Your goal:
What lines of the data include the string "regex"? Copy them all.

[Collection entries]
------------------------

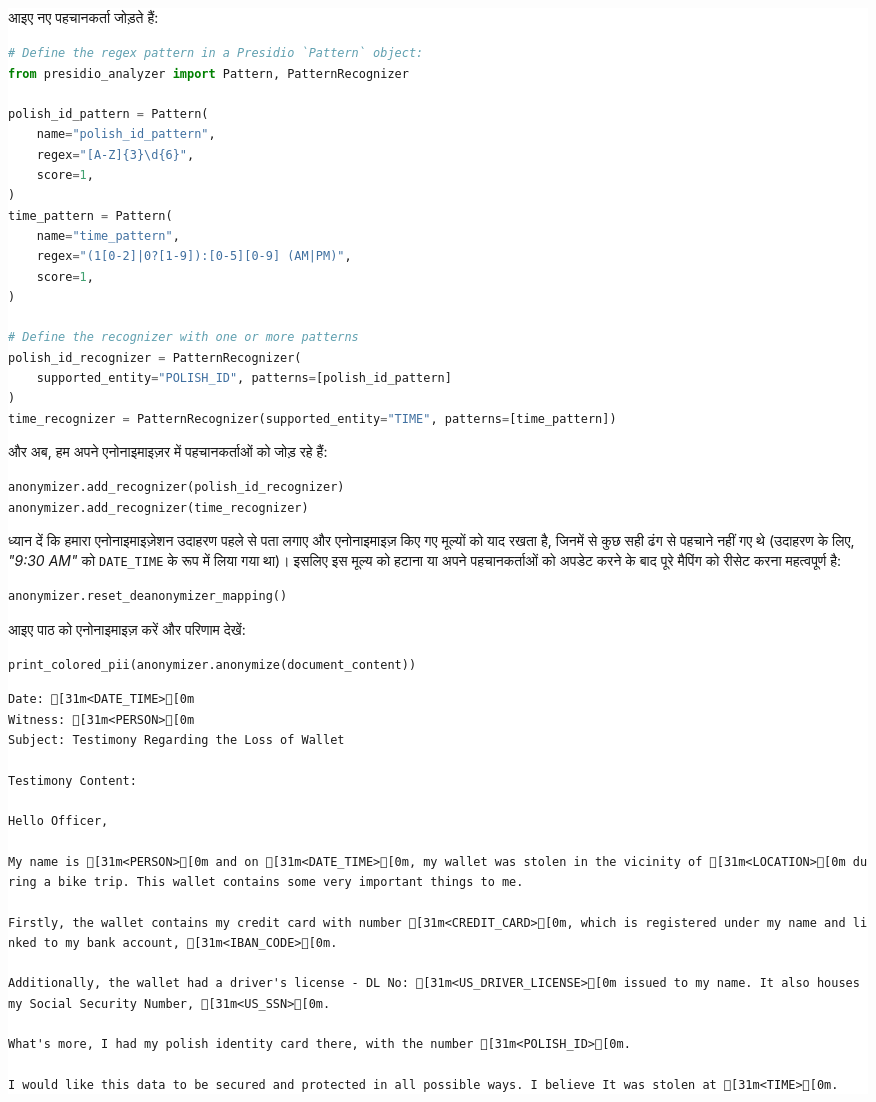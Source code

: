आइए नए पहचानकर्ता जोड़ते हैं:

```python
# Define the regex pattern in a Presidio `Pattern` object:
from presidio_analyzer import Pattern, PatternRecognizer

polish_id_pattern = Pattern(
    name="polish_id_pattern",
    regex="[A-Z]{3}\d{6}",
    score=1,
)
time_pattern = Pattern(
    name="time_pattern",
    regex="(1[0-2]|0?[1-9]):[0-5][0-9] (AM|PM)",
    score=1,
)

# Define the recognizer with one or more patterns
polish_id_recognizer = PatternRecognizer(
    supported_entity="POLISH_ID", patterns=[polish_id_pattern]
)
time_recognizer = PatternRecognizer(supported_entity="TIME", patterns=[time_pattern])
```

और अब, हम अपने एनोनाइमाइज़र में पहचानकर्ताओं को जोड़ रहे हैं:

```python
anonymizer.add_recognizer(polish_id_recognizer)
anonymizer.add_recognizer(time_recognizer)
```

ध्यान दें कि हमारा एनोनाइमाइज़ेशन उदाहरण पहले से पता लगाए और एनोनाइमाइज़ किए गए मूल्यों को याद रखता है, जिनमें से कुछ सही ढंग से पहचाने नहीं गए थे (उदाहरण के लिए, *"9:30 AM"* को `DATE_TIME` के रूप में लिया गया था)। इसलिए इस मूल्य को हटाना या अपने पहचानकर्ताओं को अपडेट करने के बाद पूरे मैपिंग को रीसेट करना महत्वपूर्ण है:

```python
anonymizer.reset_deanonymizer_mapping()
```

आइए पाठ को एनोनाइमाइज़ करें और परिणाम देखें:

```python
print_colored_pii(anonymizer.anonymize(document_content))
```

```output
Date: [31m<DATE_TIME>[0m
Witness: [31m<PERSON>[0m
Subject: Testimony Regarding the Loss of Wallet

Testimony Content:

Hello Officer,

My name is [31m<PERSON>[0m and on [31m<DATE_TIME>[0m, my wallet was stolen in the vicinity of [31m<LOCATION>[0m during a bike trip. This wallet contains some very important things to me.

Firstly, the wallet contains my credit card with number [31m<CREDIT_CARD>[0m, which is registered under my name and linked to my bank account, [31m<IBAN_CODE>[0m.

Additionally, the wallet had a driver's license - DL No: [31m<US_DRIVER_LICENSE>[0m issued to my name. It also houses my Social Security Number, [31m<US_SSN>[0m.

What's more, I had my polish identity card there, with the number [31m<POLISH_ID>[0m.

I would like this data to be secured and protected in all possible ways. I believe It was stolen at [31m<TIME>[0m.

```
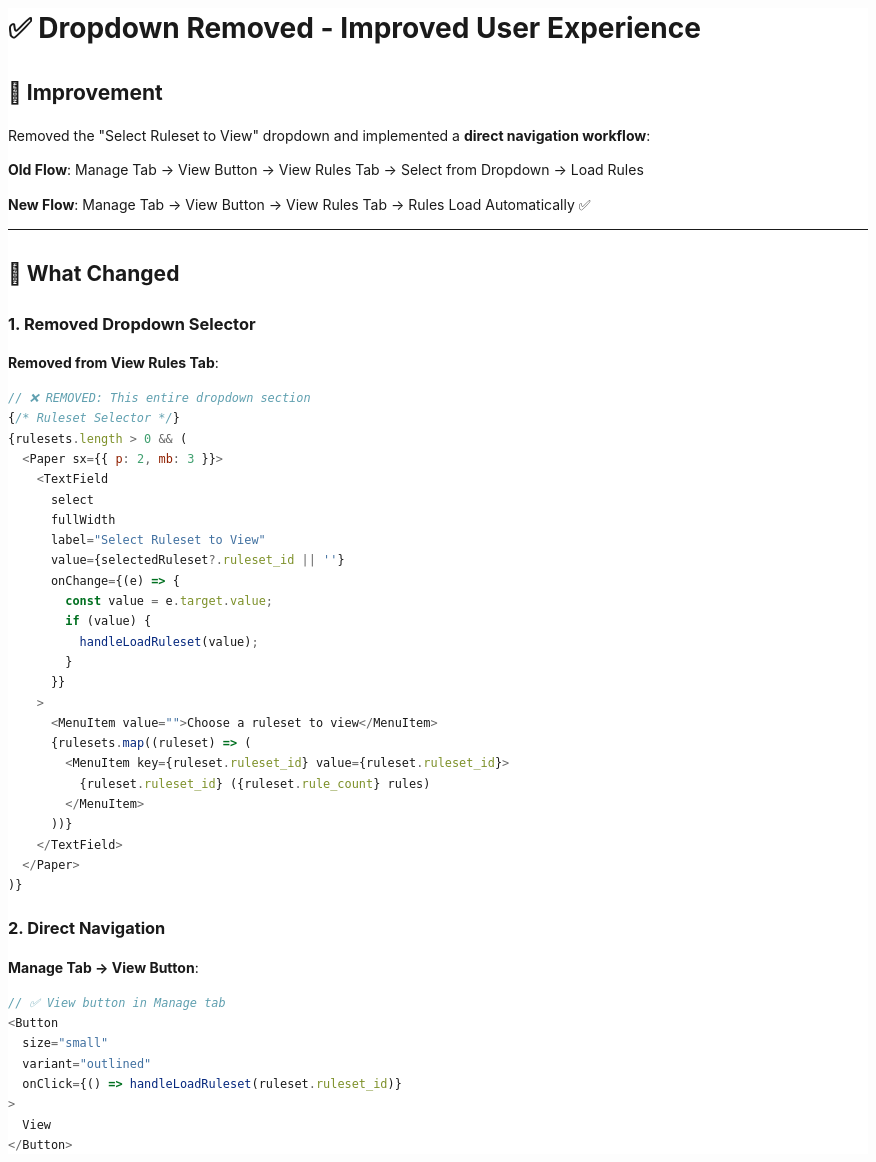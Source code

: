 # ✅ Dropdown Removed - Improved User Experience

## 🎯 Improvement

Removed the "Select Ruleset to View" dropdown and implemented a **direct navigation workflow**:

**Old Flow**: Manage Tab → View Button → View Rules Tab → Select from Dropdown → Load Rules

**New Flow**: Manage Tab → View Button → View Rules Tab → Rules Load Automatically ✅

---

## 🚀 What Changed

### 1. Removed Dropdown Selector
**Removed from View Rules Tab**:
```javascript
// ❌ REMOVED: This entire dropdown section
{/* Ruleset Selector */}
{rulesets.length > 0 && (
  <Paper sx={{ p: 2, mb: 3 }}>
    <TextField
      select
      fullWidth
      label="Select Ruleset to View"
      value={selectedRuleset?.ruleset_id || ''}
      onChange={(e) => {
        const value = e.target.value;
        if (value) {
          handleLoadRuleset(value);
        }
      }}
    >
      <MenuItem value="">Choose a ruleset to view</MenuItem>
      {rulesets.map((ruleset) => (
        <MenuItem key={ruleset.ruleset_id} value={ruleset.ruleset_id}>
          {ruleset.ruleset_id} ({ruleset.rule_count} rules)
        </MenuItem>
      ))}
    </TextField>
  </Paper>
)}
```

### 2. Direct Navigation
**Manage Tab → View Button**:
```javascript
// ✅ View button in Manage tab
<Button
  size="small"
  variant="outlined"
  onClick={() => handleLoadRuleset(ruleset.ruleset_id)}
>
  View
</Button>
```
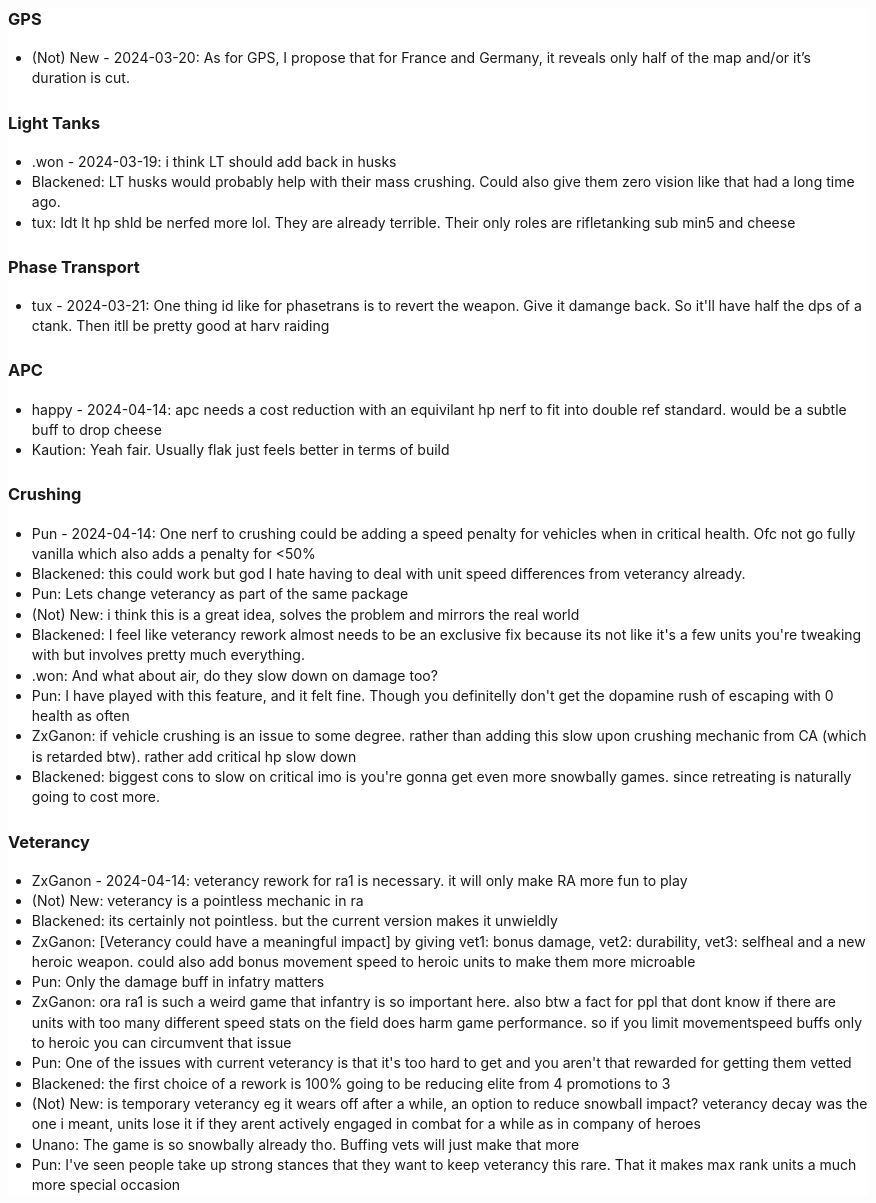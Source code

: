 ### GPS

* (Not) New - 2024-03-20: As for GPS, I propose that for France and Germany, it reveals only half of the map and/or it’s duration is cut.

### Light Tanks

* .won - 2024-03-19: i think LT should add back in husks
* Blackened: LT husks would probably help with their mass crushing. Could also give them zero vision like that had a long time ago.
* tux: Idt lt hp shld be nerfed more lol. They are already terrible. Their only roles are rifletanking sub min5 and cheese

### Phase Transport

* tux - 2024-03-21: One thing id like for phasetrans is to revert the weapon. Give it damange back. So it'll have half the dps of a ctank. Then itll be pretty good at harv raiding

### APC

* happy - 2024-04-14: apc needs a cost reduction with an equivilant hp nerf to fit into double ref standard. would be a subtle buff to drop cheese
* Kaution: Yeah fair. Usually flak just feels better in terms of build

### Crushing

* Pun - 2024-04-14: One nerf to crushing could be adding a speed penalty for vehicles when in critical health. Ofc not go fully vanilla which also adds a penalty for <50%
* Blackened: this could work but god I hate having to deal with unit speed differences from veterancy already.
* Pun: Lets change veterancy as part of the same package
* (Not) New: i think this is a great idea, solves the problem and mirrors the real world
* Blackened: I feel like veterancy rework almost needs to be an exclusive fix because its not like it's a few units you're tweaking with but involves pretty much everything.
* .won: And what about air, do they slow down on damage too?
* Pun: I have played with this feature, and it felt fine. Though you definitelly don't get the dopamine rush of escaping with 0 health as often
* ZxGanon: if vehicle crushing is an issue to some degree. rather than adding this slow upon crushing mechanic from CA (which is retarded btw). rather add critical hp slow down
* Blackened: biggest cons to slow on critical imo is you're gonna get even more snowbally games. since retreating is naturally going to cost more.

### Veterancy

* ZxGanon - 2024-04-14: veterancy rework for ra1 is necessary. it will only make RA more fun to play
* (Not) New: veterancy is a pointless mechanic in ra
* Blackened: its certainly not pointless. but the current version makes it unwieldly
* ZxGanon: [Veterancy could have a meaningful impact] by giving vet1: bonus damage, vet2: durability, vet3: selfheal and a new heroic weapon. could also add bonus movement speed to heroic units to make them more microable
* Pun: Only the damage buff in infatry matters
* ZxGanon: ora ra1 is such a weird game that infantry is so important here. also btw a fact for ppl that dont know if there are units with too many different speed stats on the field does harm game performance. so if you limit movementspeed buffs only to heroic you can circumvent that issue
* Pun: One of the issues with current veterancy is that it's too hard to get and you aren't that rewarded for getting them vetted
* Blackened: the first choice of a rework is 100% going to be reducing elite from 4 promotions to 3
* (Not) New: is temporary veterancy eg it wears off after a while, an option to reduce snowball impact? veterancy decay was the one i meant, units lose it if they arent actively engaged in combat for a while as in company of heroes
* Unano: The game is so snowbally already tho. Buffing vets will just make that more
* Pun: I've seen people take up strong stances that they want to keep veterancy this rare. That it makes max rank units a much more special occasion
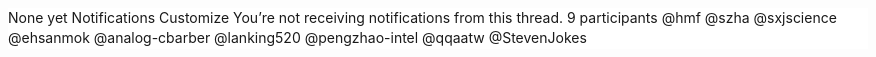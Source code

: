 None yet
Notifications
Customize
You’re not receiving notifications from this thread.
9 participants
@hmf
@szha
@sxjscience
@ehsanmok
@analog-cbarber
@lanking520
@pengzhao-intel
@qqaatw
@StevenJokes
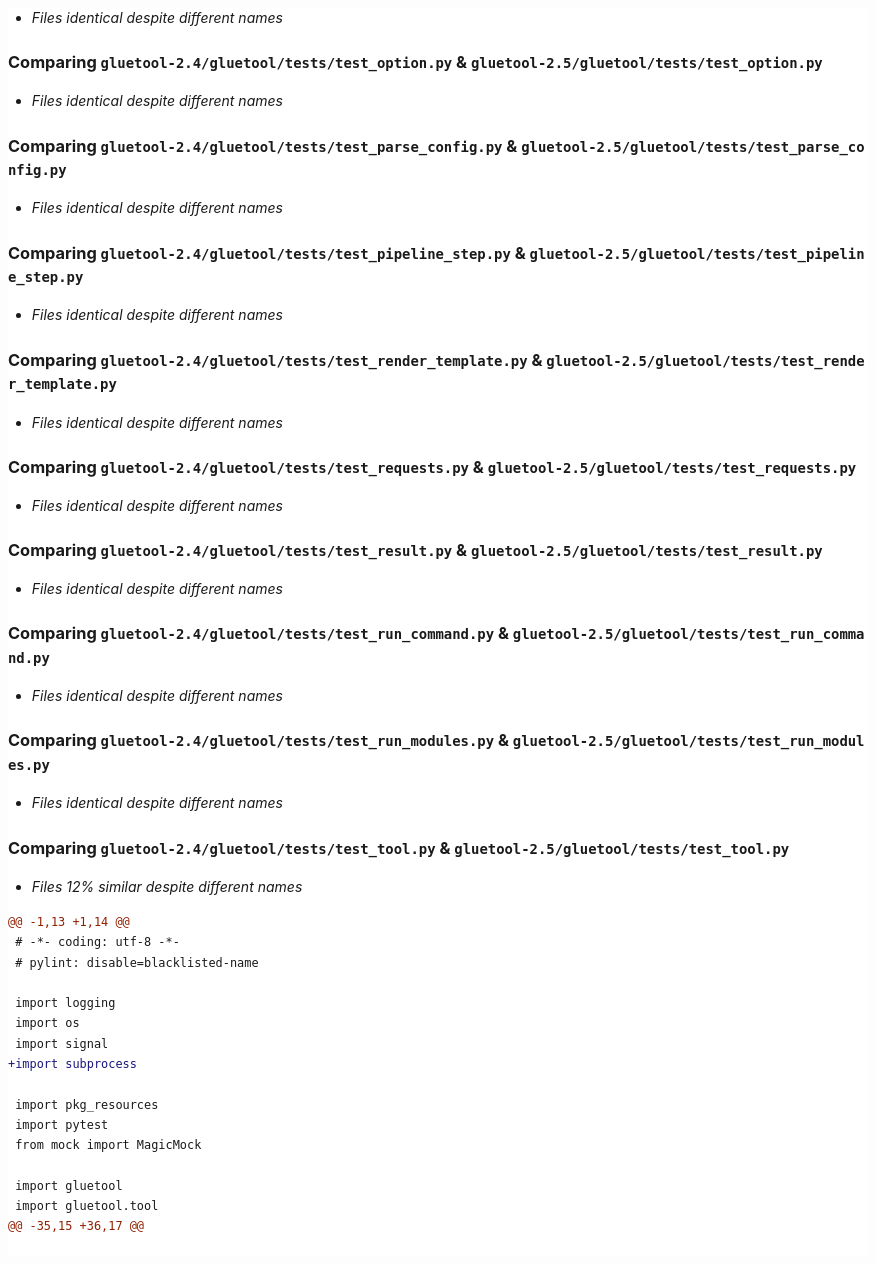  * *Files identical despite different names*

### Comparing `gluetool-2.4/gluetool/tests/test_option.py` & `gluetool-2.5/gluetool/tests/test_option.py`

 * *Files identical despite different names*

### Comparing `gluetool-2.4/gluetool/tests/test_parse_config.py` & `gluetool-2.5/gluetool/tests/test_parse_config.py`

 * *Files identical despite different names*

### Comparing `gluetool-2.4/gluetool/tests/test_pipeline_step.py` & `gluetool-2.5/gluetool/tests/test_pipeline_step.py`

 * *Files identical despite different names*

### Comparing `gluetool-2.4/gluetool/tests/test_render_template.py` & `gluetool-2.5/gluetool/tests/test_render_template.py`

 * *Files identical despite different names*

### Comparing `gluetool-2.4/gluetool/tests/test_requests.py` & `gluetool-2.5/gluetool/tests/test_requests.py`

 * *Files identical despite different names*

### Comparing `gluetool-2.4/gluetool/tests/test_result.py` & `gluetool-2.5/gluetool/tests/test_result.py`

 * *Files identical despite different names*

### Comparing `gluetool-2.4/gluetool/tests/test_run_command.py` & `gluetool-2.5/gluetool/tests/test_run_command.py`

 * *Files identical despite different names*

### Comparing `gluetool-2.4/gluetool/tests/test_run_modules.py` & `gluetool-2.5/gluetool/tests/test_run_modules.py`

 * *Files identical despite different names*

### Comparing `gluetool-2.4/gluetool/tests/test_tool.py` & `gluetool-2.5/gluetool/tests/test_tool.py`

 * *Files 12% similar despite different names*

```diff
@@ -1,13 +1,14 @@
 # -*- coding: utf-8 -*-
 # pylint: disable=blacklisted-name
 
 import logging
 import os
 import signal
+import subprocess
 
 import pkg_resources
 import pytest
 from mock import MagicMock
 
 import gluetool
 import gluetool.tool
@@ -35,15 +36,17 @@
 
```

------------------------

Response to the exercise:
# Define the regex pattern in a Presidio `Pattern` object:
    regex="[A-Z]{3}\d{6}",
    regex="(1[0-2]|0?[1-9]):[0-5][0-9] (AM|PM)",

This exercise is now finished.